Directions:
Scan each line of the entries below for the word "Sensores" and count the ones where it appears. The answer is that number alone.

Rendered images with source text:
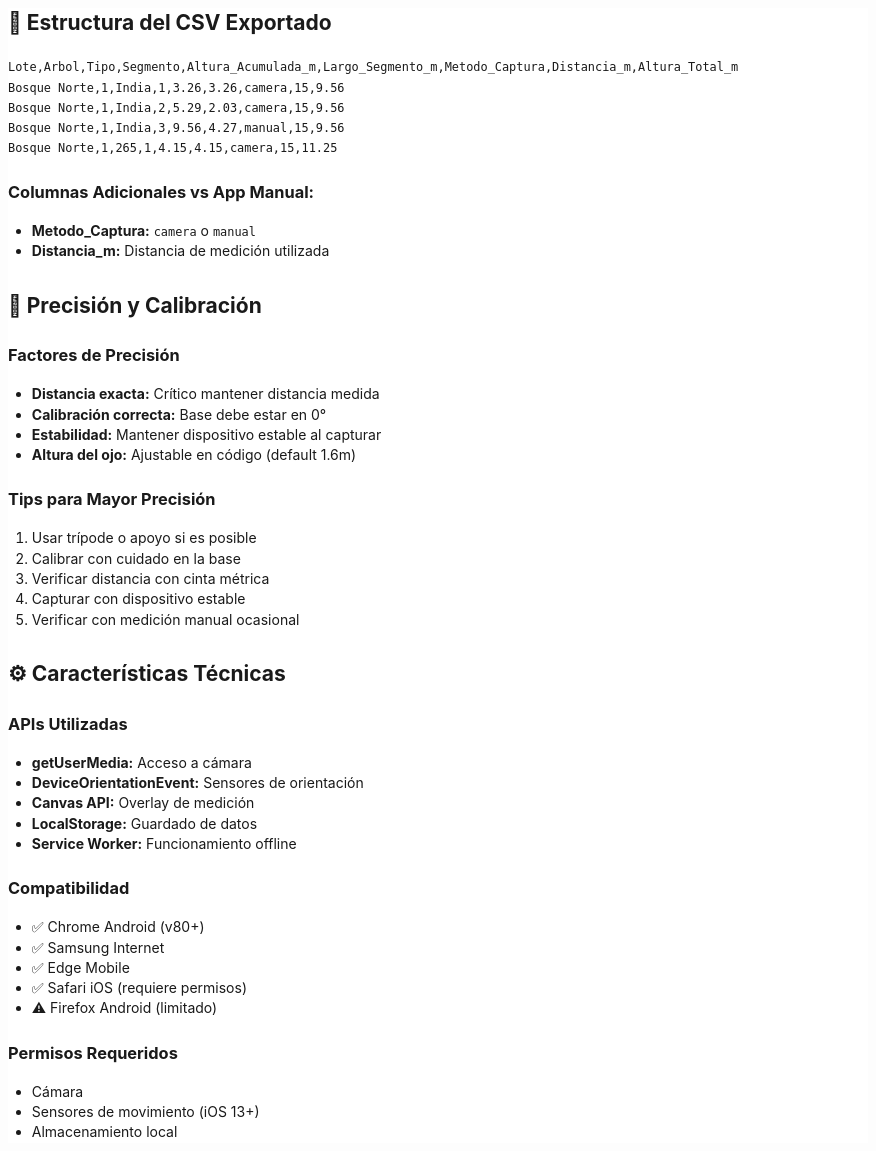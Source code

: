 ## 💾 Estructura del CSV Exportado

```csv
Lote,Arbol,Tipo,Segmento,Altura_Acumulada_m,Largo_Segmento_m,Metodo_Captura,Distancia_m,Altura_Total_m
Bosque Norte,1,India,1,3.26,3.26,camera,15,9.56
Bosque Norte,1,India,2,5.29,2.03,camera,15,9.56
Bosque Norte,1,India,3,9.56,4.27,manual,15,9.56
Bosque Norte,1,265,1,4.15,4.15,camera,15,11.25
```

### Columnas Adicionales vs App Manual:
- **Metodo_Captura:** `camera` o `manual`
- **Distancia_m:** Distancia de medición utilizada

## 🎯 Precisión y Calibración

### Factores de Precisión
- **Distancia exacta:** Crítico mantener distancia medida
- **Calibración correcta:** Base debe estar en 0°
- **Estabilidad:** Mantener dispositivo estable al capturar
- **Altura del ojo:** Ajustable en código (default 1.6m)

### Tips para Mayor Precisión
1. Usar trípode o apoyo si es posible
2. Calibrar con cuidado en la base
3. Verificar distancia con cinta métrica
4. Capturar con dispositivo estable
5. Verificar con medición manual ocasional

## ⚙️ Características Técnicas

### APIs Utilizadas
- **getUserMedia:** Acceso a cámara
- **DeviceOrientationEvent:** Sensores de orientación
- **Canvas API:** Overlay de medición
- **LocalStorage:** Guardado de datos
- **Service Worker:** Funcionamiento offline

### Compatibilidad
- ✅ Chrome Android (v80+)
- ✅ Samsung Internet
- ✅ Edge Mobile
- ✅ Safari iOS (requiere permisos)
- ⚠️ Firefox Android (limitado)

### Permisos Requeridos
- Cámara
- Sensores de movimiento (iOS 13+)
- Almacenamiento local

Answer box:
2